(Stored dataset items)
..............................

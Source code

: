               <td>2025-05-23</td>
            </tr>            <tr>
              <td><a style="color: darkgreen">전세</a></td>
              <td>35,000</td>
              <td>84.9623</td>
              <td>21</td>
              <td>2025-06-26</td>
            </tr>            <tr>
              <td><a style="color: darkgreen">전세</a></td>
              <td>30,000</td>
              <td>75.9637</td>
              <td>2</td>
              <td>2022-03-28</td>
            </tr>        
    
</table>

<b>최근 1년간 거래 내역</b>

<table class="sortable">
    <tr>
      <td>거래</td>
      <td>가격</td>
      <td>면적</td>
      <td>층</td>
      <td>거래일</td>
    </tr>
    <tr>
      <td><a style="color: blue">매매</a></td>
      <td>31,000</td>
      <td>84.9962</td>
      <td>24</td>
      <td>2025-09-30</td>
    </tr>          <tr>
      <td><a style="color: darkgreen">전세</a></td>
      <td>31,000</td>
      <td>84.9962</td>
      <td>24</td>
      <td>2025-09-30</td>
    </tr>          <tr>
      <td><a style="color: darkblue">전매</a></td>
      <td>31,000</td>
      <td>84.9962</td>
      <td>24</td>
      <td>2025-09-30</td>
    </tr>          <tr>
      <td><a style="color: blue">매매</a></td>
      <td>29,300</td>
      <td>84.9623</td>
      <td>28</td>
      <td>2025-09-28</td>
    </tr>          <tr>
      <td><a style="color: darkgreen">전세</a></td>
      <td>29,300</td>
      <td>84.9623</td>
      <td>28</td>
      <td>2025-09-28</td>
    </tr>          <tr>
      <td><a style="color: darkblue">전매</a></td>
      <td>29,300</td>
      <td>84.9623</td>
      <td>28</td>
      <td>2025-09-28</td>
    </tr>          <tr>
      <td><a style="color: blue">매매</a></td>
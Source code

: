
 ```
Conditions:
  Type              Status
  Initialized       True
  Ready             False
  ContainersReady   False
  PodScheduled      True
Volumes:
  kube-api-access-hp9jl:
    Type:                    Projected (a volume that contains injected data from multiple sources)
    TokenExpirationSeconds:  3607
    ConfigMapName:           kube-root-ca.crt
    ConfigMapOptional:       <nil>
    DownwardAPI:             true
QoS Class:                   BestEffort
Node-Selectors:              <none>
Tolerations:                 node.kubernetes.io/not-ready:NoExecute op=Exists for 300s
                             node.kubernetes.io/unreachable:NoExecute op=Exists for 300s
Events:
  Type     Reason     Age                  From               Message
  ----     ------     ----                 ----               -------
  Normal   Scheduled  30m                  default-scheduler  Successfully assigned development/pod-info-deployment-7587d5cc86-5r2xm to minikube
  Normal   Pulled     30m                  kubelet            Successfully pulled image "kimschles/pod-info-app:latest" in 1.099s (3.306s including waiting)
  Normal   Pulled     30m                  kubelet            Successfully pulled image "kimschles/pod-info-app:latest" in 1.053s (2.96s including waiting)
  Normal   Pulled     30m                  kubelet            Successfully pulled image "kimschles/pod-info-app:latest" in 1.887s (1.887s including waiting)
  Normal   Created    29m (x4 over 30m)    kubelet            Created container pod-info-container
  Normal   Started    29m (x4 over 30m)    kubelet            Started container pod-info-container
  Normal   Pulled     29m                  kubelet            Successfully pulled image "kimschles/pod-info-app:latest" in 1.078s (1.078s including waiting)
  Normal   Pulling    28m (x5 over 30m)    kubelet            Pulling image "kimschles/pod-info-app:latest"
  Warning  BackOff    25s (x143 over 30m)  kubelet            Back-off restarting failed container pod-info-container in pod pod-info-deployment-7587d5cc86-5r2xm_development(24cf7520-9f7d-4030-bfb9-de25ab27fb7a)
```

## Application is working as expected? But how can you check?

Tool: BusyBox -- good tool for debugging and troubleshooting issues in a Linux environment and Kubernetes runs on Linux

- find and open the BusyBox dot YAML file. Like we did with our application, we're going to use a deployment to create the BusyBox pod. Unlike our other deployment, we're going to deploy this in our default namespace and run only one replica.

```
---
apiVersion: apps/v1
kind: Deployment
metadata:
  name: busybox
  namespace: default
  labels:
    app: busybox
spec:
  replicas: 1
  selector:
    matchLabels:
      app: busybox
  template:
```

..............................

Please output every line shown above exactly.

SOLUTION TO THIS PROBLEM:
Source code

:               <td>2025-05-23</td>
            </tr>            <tr>
              <td><a style="color: darkgreen">전세</a></td>
              <td>35,000</td>
              <td>84.9623</td>
              <td>21</td>
              <td>2025-06-26</td>
            </tr>            <tr>
              <td><a style="color: darkgreen">전세</a></td>
              <td>30,000</td>
              <td>75.9637</td>
              <td>2</td>
              <td>2022-03-28</td>
            </tr>        
    
</table>

<b>최근 1년간 거래 내역</b>

<table class="sortable">
    <tr>
      <td>거래</td>
      <td>가격</td>
      <td>면적</td>
      <td>층</td>
      <td>거래일</td>
    </tr>
    <tr>
      <td><a style="color: blue">매매</a></td>
      <td>31,000</td>
      <td>84.9962</td>
      <td>24</td>
      <td>2025-09-30</td>
    </tr>          <tr>
      <td><a style="color: darkgreen">전세</a></td>
      <td>31,000</td>
      <td>84.9962</td>
      <td>24</td>
      <td>2025-09-30</td>
    </tr>          <tr>
      <td><a style="color: darkblue">전매</a></td>
      <td>31,000</td>
      <td>84.9962</td>
      <td>24</td>
      <td>2025-09-30</td>
    </tr>          <tr>
      <td><a style="color: blue">매매</a></td>
      <td>29,300</td>
      <td>84.9623</td>
      <td>28</td>
      <td>2025-09-28</td>
    </tr>          <tr>
      <td><a style="color: darkgreen">전세</a></td>
      <td>29,300</td>
      <td>84.9623</td>
      <td>28</td>
      <td>2025-09-28</td>
    </tr>          <tr>
      <td><a style="color: darkblue">전매</a></td>
      <td>29,300</td>
      <td>84.9623</td>
      <td>28</td>
      <td>2025-09-28</td>
    </tr>          <tr>
      <td><a style="color: blue">매매</a></td>
Source code

:
 ```
Conditions:
  Type              Status
  Initialized       True
  Ready             False
  ContainersReady   False
  PodScheduled      True
Volumes:
  kube-api-access-hp9jl:
    Type:                    Projected (a volume that contains injected data from multiple sources)
    TokenExpirationSeconds:  3607
    ConfigMapName:           kube-root-ca.crt
    ConfigMapOptional:       <nil>
    DownwardAPI:             true
QoS Class:                   BestEffort
Node-Selectors:              <none>
Tolerations:                 node.kubernetes.io/not-ready:NoExecute op=Exists for 300s
                             node.kubernetes.io/unreachable:NoExecute op=Exists for 300s
Events:
  Type     Reason     Age                  From               Message
  ----     ------     ----                 ----               -------
  Normal   Scheduled  30m                  default-scheduler  Successfully assigned development/pod-info-deployment-7587d5cc86-5r2xm to minikube
  Normal   Pulled     30m                  kubelet            Successfully pulled image "kimschles/pod-info-app:latest" in 1.099s (3.306s including waiting)
  Normal   Pulled     30m                  kubelet            Successfully pulled image "kimschles/pod-info-app:latest" in 1.053s (2.96s including waiting)
  Normal   Pulled     30m                  kubelet            Successfully pulled image "kimschles/pod-info-app:latest" in 1.887s (1.887s including waiting)
  Normal   Created    29m (x4 over 30m)    kubelet            Created container pod-info-container
  Normal   Started    29m (x4 over 30m)    kubelet            Started container pod-info-container
  Normal   Pulled     29m                  kubelet            Successfully pulled image "kimschles/pod-info-app:latest" in 1.078s (1.078s including waiting)
  Normal   Pulling    28m (x5 over 30m)    kubelet            Pulling image "kimschles/pod-info-app:latest"
  Warning  BackOff    25s (x143 over 30m)  kubelet            Back-off restarting failed container pod-info-container in pod pod-info-deployment-7587d5cc86-5r2xm_development(24cf7520-9f7d-4030-bfb9-de25ab27fb7a)
```

## Application is working as expected? But how can you check?

Tool: BusyBox -- good tool for debugging and troubleshooting issues in a Linux environment and Kubernetes runs on Linux

- find and open the BusyBox dot YAML file. Like we did with our application, we're going to use a deployment to create the BusyBox pod. Unlike our other deployment, we're going to deploy this in our default namespace and run only one replica.

```
---
apiVersion: apps/v1
kind: Deployment
metadata:
  name: busybox
  namespace: default
  labels:
    app: busybox
spec:
  replicas: 1
  selector:
    matchLabels:
      app: busybox
  template:
```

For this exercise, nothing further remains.